▸ Extracted material
==================================================

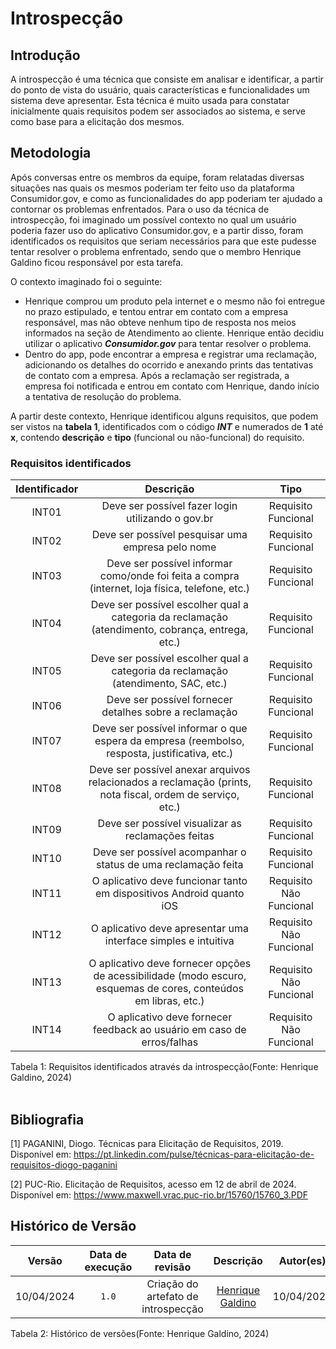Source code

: # Introspecção

## Introdução

A introspecção é uma técnica que consiste em analisar e identificar, a partir do ponto de vista do usuário, quais características e funcionalidades um sistema deve apresentar. Esta técnica é muito usada para constatar inicialmente quais requisitos podem ser associados ao sistema, e serve como base para a elicitação dos mesmos.

## Metodologia

Após conversas entre os membros da equipe, foram relatadas diversas situações nas quais os mesmos poderiam ter feito uso da plataforma Consumidor.gov, e como as funcionalidades do app poderiam ter ajudado a contornar os problemas enfrentados. Para o uso da técnica de  introspecção, foi imaginado um possível contexto no qual um usuário poderia fazer uso do aplicativo Consumidor.gov, e a partir disso, foram identificados os requisitos que seriam necessários para que este pudesse tentar resolver o problema enfrentado, sendo que o membro Henrique Galdino ficou responsável por esta tarefa.

O contexto imaginado foi o seguinte:

- Henrique comprou um produto pela internet e o mesmo não foi entregue no prazo estipulado, e tentou entrar em contato com a empresa responsável, mas não obteve nenhum tipo de resposta nos meios informados na seção de Atendimento ao cliente. Henrique então decidiu utilizar o aplicativo ***Consumidor.gov*** para tentar resolver o problema. 
- Dentro do app, pode encontrar a empresa e registrar uma reclamação, adicionando os detalhes do ocorrido e anexando prints das tentativas de contato com a empresa. Após a reclamação ser registrada, a empresa foi notificada e entrou em contato com Henrique, dando início a tentativa de resolução do problema.

A partir deste contexto, Henrique identificou alguns requisitos, que podem ser vistos na **tabela 1**, identificados com o código ***INT*** e numerados de **1** até **x**, contendo **descrição** e **tipo** (funcional ou não-funcional) do requisito.

### Requisitos identificados
| Identificador  |     Descrição    | Tipo  |
| :-: | :----------------------------------------: | :---: |
| INT01 | Deve ser possível fazer login utilizando o gov.br | Requisito Funcional |
| INT02 | Deve ser possível pesquisar uma empresa pelo nome | Requisito Funcional |
| INT03 | Deve ser possível informar como/onde foi feita a compra (internet, loja física, telefone, etc.) | Requisito Funcional |
| INT04 | Deve ser possível escolher qual a categoria da reclamação (atendimento, cobrança, entrega, etc.) | Requisito Funcional |
| INT05 | Deve ser possível escolher qual a categoria da reclamação (atendimento, SAC, etc.) | Requisito Funcional |
| INT06 | Deve ser possível fornecer detalhes sobre a reclamação | Requisito Funcional |
| INT07 | Deve ser possível informar o que espera da empresa (reembolso, resposta, justificativa, etc.) | Requisito Funcional |
| INT08 | Deve ser possível anexar arquivos relacionados a reclamação (prints, nota fiscal, ordem de serviço, etc.) | Requisito Funcional |
| INT09 | Deve ser possível visualizar as reclamações feitas | Requisito Funcional |
| INT10 | Deve ser possível acompanhar o status de uma reclamação feita | Requisito Funcional |
| INT11 | O aplicativo deve funcionar tanto em dispositivos Android quanto iOS | Requisito Não Funcional |
| INT12 | O aplicativo deve apresentar uma interface simples e intuitiva | Requisito Não Funcional |
| INT13 | O aplicativo deve fornecer opções de acessibilidade (modo escuro, esquemas de cores, conteúdos em libras, etc.) | Requisito Não Funcional |
| INT14 | O aplicativo deve fornecer feedback ao usuário em caso de erros/falhas | Requisito Não Funcional |

<div align="center">
<figcaption align="left">Tabela 1: Requisitos identificados através da introspecção(Fonte: Henrique Galdino, 2024)</figcaption>
</div>
<br/>

## Bibliografia

[1] PAGANINI, Diogo. Técnicas para Elicitação de Requisitos, 2019. Disponível em: <https://pt.linkedin.com/pulse/técnicas-para-elicitação-de-requisitos-diogo-paganini>

[2] PUC-Rio. Elicitação de Requisitos, acesso em 12 de abril de 2024. Disponível em: <https://www.maxwell.vrac.puc-rio.br/15760/15760_3.PDF>


## Histórico de Versão
| Versão | Data de execução | Data de revisão |  Descrição            | Autor(es)         | Revisor(es)  |
| :------: | :----------: | :--------: | :--------------------: | :-------------: | :----------: |
| 10/04/2024 | `1.0`  | Criação do artefato de introspecção| [Henrique Galdino](https://github.com/hgaldino05) | 10/04/2024 | [Rodrigo ](https://github.com/rodrigogontijoo) |

<div align="center">
<figcaption align="left">Tabela 2: Histórico de versões(Fonte: Henrique Galdino, 2024)</figcaption>
</div>
<br/>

==================================================

From the records above, transcribe without alteration every line from the one with "feita | Requisito Funcional |" to the one with "etc.) | Requisito Não Funcional |", inclusive.

| INT10 | Deve ser possível acompanhar o status de uma reclamação feita | Requisito Funcional |
| INT11 | O aplicativo deve funcionar tanto em dispositivos Android quanto iOS | Requisito Não Funcional |
| INT12 | O aplicativo deve apresentar uma interface simples e intuitiva | Requisito Não Funcional |
| INT13 | O aplicativo deve fornecer opções de acessibilidade (modo escuro, esquemas de cores, conteúdos em libras, etc.) | Requisito Não Funcional |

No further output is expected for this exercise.